Anybody ever been to this place? The story of the bar and it's 83 year old owner in the Sunday Tribune kind of makes me want to go.

It's Saturday night at Marie's Rip Tide Lounge, and the bar is quiet. Patsy Cline's "Crazy" wafts from the jukebox. A few drinkers sip beers. Every now and then, someone asks where Marie is. She'll be down soon, they're told.

At close to midnight, when the bar starts to fill up, Marie Wuczynski leaves her apartment, walks down one flight of stairs and comes through the door. When he spots her, one of the bartenders points Wuczynski out to a customer. It's not necessary. With her black fleece jacket, canvas sneakers and poof of white hair that adds an inch or two to her 5-3 frame, Wuczynski, 84, is hard to miss.

"Oh, Mr. Tender Bar," Wuczynski sings and takes a seat on a stool. Leo Zak, 32, answers his boss by pouring her a shot of Jagermeister and filling a small glass with Pepsi.

"You're a good kid," she says with a wink and turns her attention to the two twentysomethings dancing to Don McLean's "American Pie." When the song finishes, the Queen of the Rip Tide Lounge claps and the couple takes a bow.

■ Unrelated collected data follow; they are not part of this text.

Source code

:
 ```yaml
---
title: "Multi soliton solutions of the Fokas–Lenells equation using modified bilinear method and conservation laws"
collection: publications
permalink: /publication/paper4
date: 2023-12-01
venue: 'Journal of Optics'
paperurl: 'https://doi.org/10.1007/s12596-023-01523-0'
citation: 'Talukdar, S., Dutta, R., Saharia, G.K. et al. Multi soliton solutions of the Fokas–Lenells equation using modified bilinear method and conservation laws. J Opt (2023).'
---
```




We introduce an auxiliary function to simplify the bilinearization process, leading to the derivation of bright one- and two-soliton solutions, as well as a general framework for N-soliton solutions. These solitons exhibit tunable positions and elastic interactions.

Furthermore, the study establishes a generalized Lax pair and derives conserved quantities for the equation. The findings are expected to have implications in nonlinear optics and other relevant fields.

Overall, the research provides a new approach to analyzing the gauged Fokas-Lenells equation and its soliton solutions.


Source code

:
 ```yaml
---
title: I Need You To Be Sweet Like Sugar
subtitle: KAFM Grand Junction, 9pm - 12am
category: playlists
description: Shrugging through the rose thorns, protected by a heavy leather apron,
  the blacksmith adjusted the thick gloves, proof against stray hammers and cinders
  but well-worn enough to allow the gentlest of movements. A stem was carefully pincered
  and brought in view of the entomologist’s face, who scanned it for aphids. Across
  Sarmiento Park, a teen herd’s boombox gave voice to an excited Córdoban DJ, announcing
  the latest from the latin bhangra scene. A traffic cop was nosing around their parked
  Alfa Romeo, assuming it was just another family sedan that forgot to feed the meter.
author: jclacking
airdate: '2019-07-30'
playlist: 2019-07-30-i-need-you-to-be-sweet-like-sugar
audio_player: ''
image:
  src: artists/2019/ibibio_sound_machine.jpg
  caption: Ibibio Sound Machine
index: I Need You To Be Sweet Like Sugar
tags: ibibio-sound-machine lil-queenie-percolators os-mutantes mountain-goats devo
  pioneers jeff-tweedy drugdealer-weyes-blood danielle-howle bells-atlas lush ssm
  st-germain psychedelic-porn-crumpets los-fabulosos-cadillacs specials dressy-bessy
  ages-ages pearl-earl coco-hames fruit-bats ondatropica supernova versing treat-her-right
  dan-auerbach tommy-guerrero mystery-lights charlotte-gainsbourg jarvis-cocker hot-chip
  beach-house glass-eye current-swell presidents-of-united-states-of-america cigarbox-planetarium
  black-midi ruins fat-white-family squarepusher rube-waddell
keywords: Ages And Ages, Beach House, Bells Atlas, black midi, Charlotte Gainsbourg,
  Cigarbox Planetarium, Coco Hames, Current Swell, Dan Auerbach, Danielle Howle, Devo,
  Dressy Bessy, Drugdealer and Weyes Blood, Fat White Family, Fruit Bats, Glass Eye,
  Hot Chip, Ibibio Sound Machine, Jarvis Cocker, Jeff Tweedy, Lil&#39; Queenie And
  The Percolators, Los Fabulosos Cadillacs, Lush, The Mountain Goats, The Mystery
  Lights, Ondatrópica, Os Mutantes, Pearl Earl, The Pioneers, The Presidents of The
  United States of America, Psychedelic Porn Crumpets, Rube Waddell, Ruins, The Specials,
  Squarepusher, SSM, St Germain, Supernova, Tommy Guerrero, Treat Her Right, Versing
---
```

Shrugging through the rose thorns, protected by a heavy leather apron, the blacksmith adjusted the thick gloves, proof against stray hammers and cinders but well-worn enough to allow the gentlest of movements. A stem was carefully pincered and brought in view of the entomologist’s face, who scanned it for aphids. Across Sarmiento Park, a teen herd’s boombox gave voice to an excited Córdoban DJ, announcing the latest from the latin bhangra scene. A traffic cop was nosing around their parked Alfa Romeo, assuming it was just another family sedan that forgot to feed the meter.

Wuczynski has been holding court from a barstool since she bought her place at 1745 W. Armitage Ave. in 1961--the year John F. Kennedy was inaugurated and, not incidentally, two years after Hawaii became a state. When the wife and mother bought the bar, she wanted to give it a Hawaiian theme. She was planning on flowered shirts, leis and drinks with umbrellas. But there ended up being nothing tropical about the bar named for a wave. "I went Polish instead," laughs Wuczynski.

In the beginning, polka bands played several times a week for regulars from the neighborhood. (A large beer cooler now occupies the former stage.) The live music, which lasted for decades, was just one of the ways Wuczynski entertained. She would sing, tell bawdy jokes and perform magic tricks too.

"We do everything we can to make them happy because if they're miserable, they'll leave," she says.

She also--thanks to a 4 a.m. (5 a.m. on the weekends) liquor license--gabs with her customers until the wee hours every day of the week. The late-night scene is so beloved by Chicago night owls that it has even inspired songs.

Country-rock band The Juleps dubbed Wuczynski "the Mistress of Mixology" in a tune they wrote and named for the bar. Singer Michael McDermott titled one album "Last Chance Lounge" in honor of Marie's. Flattered but surprised by the attention, Wuczynski says she's just doing the job she loves.

Wuczynski was born in 1922 and grew up in Chicago with her parents and four sisters. She inherited a strong work ethic from her father, a Polish immigrant who knew little English and who worked hard to support his family. ("He was top shelf," she remembers fondly. From a bartender, there is no higher compliment.)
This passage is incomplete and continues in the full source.